What is required - Tally the lines below that contain the word "available", then give the tally and nothing more.

(Records contained in a dataset)
((

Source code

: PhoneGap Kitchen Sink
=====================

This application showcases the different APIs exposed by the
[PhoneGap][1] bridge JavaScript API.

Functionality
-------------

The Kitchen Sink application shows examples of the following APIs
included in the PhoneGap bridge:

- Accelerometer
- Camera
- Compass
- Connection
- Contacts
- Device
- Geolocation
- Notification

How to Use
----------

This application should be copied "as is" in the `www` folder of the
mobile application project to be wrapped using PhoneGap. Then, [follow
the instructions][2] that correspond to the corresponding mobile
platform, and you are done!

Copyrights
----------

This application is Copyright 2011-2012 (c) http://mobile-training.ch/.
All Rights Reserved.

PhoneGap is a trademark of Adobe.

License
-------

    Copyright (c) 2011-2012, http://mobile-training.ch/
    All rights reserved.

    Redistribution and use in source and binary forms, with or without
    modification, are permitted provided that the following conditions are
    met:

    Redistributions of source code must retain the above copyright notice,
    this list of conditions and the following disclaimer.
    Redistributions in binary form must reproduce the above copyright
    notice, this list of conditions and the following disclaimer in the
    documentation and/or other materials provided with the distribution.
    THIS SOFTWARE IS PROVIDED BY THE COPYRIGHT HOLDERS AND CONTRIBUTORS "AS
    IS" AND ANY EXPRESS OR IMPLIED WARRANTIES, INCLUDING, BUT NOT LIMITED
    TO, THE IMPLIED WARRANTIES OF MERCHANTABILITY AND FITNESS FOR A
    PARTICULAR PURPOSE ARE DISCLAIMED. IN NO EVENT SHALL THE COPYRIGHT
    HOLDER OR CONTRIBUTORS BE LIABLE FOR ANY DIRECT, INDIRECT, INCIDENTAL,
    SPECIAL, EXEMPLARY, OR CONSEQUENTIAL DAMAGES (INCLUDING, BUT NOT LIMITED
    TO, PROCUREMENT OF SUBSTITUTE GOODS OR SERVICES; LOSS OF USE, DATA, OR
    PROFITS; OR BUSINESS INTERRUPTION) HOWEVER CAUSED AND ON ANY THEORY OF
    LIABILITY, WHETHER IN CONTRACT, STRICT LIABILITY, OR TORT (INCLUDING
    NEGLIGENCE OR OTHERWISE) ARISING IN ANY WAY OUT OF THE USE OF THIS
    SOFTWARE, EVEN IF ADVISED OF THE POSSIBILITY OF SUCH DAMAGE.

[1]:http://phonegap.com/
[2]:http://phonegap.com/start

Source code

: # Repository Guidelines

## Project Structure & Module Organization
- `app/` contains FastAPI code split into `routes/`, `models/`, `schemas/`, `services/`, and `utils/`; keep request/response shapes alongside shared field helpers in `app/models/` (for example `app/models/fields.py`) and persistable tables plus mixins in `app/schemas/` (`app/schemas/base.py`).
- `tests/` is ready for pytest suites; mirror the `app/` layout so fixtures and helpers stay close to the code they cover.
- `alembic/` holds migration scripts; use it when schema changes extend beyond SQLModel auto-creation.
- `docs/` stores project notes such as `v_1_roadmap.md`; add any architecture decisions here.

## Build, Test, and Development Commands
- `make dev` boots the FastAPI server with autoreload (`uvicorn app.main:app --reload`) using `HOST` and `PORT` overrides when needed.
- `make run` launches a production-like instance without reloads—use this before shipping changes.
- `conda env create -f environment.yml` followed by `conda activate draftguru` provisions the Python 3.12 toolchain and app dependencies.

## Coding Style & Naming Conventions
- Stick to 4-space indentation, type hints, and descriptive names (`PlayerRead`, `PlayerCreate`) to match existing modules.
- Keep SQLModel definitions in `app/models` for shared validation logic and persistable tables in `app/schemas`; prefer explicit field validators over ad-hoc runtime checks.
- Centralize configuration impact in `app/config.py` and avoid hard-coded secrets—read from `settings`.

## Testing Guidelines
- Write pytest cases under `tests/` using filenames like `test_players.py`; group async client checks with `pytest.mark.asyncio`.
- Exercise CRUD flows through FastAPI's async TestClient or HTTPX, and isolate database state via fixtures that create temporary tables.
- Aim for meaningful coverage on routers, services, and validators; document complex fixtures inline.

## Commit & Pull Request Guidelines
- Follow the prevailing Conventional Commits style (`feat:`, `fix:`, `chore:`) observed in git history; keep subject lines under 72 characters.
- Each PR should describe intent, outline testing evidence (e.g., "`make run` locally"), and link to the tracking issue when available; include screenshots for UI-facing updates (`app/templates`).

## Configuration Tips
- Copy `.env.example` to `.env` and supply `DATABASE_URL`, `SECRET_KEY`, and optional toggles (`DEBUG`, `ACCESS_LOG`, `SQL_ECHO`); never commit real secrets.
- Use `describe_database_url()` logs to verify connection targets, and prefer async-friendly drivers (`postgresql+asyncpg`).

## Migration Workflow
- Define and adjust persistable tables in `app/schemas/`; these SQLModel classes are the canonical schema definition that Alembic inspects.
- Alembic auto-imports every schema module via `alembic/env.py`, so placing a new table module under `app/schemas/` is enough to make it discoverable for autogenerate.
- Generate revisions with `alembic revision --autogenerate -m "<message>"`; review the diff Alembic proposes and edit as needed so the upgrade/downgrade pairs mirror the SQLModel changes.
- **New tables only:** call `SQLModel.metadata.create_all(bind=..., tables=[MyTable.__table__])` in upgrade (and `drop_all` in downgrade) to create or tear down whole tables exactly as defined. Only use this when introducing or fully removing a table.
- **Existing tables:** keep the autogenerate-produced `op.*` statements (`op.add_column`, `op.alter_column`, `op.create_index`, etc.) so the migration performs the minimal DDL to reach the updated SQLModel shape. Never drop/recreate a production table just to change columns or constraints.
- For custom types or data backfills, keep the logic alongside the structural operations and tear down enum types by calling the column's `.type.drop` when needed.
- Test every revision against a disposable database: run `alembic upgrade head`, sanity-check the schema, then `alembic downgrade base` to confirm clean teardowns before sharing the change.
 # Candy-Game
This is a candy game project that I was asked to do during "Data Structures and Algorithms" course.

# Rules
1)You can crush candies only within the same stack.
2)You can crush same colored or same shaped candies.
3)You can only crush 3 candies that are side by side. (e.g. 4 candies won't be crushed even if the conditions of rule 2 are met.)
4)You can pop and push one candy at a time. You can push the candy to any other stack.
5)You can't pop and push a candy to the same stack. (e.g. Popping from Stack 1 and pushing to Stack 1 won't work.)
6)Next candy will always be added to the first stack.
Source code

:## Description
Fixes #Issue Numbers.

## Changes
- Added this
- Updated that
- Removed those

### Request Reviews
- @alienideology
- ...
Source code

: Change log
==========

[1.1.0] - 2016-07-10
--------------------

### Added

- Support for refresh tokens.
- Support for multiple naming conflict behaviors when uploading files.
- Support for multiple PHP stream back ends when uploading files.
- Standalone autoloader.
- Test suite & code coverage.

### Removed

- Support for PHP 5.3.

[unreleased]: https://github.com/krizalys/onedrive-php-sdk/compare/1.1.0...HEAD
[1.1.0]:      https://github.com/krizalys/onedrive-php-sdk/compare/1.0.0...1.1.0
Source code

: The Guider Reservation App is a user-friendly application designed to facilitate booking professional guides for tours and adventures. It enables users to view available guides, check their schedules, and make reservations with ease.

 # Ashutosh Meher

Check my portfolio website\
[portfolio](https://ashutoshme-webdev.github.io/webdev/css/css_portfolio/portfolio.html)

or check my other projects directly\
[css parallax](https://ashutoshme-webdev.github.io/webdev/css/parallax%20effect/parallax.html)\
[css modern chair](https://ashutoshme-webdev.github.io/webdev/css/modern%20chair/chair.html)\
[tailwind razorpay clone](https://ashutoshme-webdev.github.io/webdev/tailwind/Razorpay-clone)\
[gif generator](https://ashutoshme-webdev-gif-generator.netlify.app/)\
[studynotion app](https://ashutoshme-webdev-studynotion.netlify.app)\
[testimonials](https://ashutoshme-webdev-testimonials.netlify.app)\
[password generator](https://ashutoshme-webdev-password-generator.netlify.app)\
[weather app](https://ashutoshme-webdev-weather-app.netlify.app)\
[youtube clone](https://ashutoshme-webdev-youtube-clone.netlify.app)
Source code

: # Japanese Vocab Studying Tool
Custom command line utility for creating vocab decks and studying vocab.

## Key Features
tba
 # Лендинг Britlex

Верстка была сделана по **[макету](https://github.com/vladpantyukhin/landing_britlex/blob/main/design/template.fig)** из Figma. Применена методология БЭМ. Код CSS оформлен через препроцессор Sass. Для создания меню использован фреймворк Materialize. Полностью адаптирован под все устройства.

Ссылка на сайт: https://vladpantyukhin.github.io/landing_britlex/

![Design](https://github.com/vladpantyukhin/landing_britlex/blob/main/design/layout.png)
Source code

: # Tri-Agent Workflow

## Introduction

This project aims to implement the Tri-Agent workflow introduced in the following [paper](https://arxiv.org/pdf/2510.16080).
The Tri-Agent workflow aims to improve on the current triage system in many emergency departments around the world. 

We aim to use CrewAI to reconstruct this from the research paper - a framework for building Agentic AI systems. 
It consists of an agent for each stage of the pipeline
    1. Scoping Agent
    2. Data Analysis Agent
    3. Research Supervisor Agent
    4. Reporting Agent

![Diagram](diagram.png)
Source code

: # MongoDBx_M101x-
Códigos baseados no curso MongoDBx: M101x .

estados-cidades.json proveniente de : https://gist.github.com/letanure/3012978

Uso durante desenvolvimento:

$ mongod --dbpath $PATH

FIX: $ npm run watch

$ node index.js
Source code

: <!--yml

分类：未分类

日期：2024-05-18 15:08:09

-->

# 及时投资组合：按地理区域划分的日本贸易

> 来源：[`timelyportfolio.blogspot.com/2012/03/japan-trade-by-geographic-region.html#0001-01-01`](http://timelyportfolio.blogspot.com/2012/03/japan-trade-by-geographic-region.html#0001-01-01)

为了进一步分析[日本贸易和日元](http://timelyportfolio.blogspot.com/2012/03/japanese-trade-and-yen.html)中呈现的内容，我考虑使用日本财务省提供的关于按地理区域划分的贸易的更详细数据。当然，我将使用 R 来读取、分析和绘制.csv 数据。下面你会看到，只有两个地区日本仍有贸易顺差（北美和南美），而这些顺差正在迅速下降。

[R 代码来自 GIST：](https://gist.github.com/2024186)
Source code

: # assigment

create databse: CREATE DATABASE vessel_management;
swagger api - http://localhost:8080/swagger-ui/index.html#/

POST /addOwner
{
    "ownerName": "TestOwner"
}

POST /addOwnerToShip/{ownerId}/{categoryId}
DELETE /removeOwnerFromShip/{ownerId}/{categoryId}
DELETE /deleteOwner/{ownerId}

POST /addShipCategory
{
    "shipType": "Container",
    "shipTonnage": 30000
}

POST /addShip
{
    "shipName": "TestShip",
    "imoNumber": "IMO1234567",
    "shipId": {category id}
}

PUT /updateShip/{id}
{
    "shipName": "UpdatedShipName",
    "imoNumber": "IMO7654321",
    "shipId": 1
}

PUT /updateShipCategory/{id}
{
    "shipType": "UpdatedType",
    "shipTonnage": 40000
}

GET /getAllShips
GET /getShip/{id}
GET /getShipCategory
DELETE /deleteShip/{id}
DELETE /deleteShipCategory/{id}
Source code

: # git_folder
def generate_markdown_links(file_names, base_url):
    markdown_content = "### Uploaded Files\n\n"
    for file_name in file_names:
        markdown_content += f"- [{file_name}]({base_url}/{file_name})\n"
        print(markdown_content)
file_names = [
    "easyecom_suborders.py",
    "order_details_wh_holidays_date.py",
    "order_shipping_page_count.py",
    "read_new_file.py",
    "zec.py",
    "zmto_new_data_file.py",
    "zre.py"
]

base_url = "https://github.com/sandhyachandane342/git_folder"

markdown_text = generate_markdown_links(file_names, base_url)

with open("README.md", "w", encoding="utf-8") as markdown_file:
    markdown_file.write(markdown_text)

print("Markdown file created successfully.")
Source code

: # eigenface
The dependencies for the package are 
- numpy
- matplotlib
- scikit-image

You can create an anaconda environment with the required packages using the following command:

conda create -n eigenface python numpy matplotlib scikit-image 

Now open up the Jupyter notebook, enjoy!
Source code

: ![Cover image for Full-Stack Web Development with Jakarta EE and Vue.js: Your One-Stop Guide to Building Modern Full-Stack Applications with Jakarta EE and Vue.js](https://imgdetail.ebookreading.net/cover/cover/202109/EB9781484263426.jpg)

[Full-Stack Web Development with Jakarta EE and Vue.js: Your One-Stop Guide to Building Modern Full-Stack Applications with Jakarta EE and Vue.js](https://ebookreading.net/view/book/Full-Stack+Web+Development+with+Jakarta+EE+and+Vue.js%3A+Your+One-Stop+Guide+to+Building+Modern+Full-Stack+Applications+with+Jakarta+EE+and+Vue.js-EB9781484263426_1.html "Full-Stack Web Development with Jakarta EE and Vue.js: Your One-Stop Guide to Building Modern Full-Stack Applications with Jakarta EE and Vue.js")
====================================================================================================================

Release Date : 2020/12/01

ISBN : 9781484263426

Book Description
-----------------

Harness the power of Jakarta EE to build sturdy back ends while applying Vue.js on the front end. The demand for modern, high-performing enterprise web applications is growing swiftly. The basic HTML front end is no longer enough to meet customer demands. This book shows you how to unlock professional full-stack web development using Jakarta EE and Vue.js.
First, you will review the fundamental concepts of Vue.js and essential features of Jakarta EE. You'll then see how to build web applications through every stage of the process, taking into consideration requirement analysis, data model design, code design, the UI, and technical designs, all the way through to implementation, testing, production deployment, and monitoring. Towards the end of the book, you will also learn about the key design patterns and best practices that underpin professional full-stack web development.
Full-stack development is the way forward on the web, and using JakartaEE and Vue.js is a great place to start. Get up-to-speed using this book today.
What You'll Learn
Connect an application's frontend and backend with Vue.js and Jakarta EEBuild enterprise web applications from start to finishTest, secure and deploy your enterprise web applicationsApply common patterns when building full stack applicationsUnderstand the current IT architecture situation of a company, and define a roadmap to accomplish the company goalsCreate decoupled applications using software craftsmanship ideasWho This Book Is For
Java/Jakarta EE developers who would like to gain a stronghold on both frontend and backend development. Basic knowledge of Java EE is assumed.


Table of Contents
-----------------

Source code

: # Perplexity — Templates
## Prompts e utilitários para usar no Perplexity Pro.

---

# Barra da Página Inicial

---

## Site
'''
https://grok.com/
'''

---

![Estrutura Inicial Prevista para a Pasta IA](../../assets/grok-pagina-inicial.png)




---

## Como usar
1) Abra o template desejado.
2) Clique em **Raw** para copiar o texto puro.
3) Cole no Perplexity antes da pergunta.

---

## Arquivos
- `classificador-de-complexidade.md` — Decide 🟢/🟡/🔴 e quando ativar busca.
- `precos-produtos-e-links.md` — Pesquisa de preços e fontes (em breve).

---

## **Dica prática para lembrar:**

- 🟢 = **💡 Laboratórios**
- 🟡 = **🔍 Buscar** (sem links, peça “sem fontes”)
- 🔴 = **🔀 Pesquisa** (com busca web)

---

))

Response - 2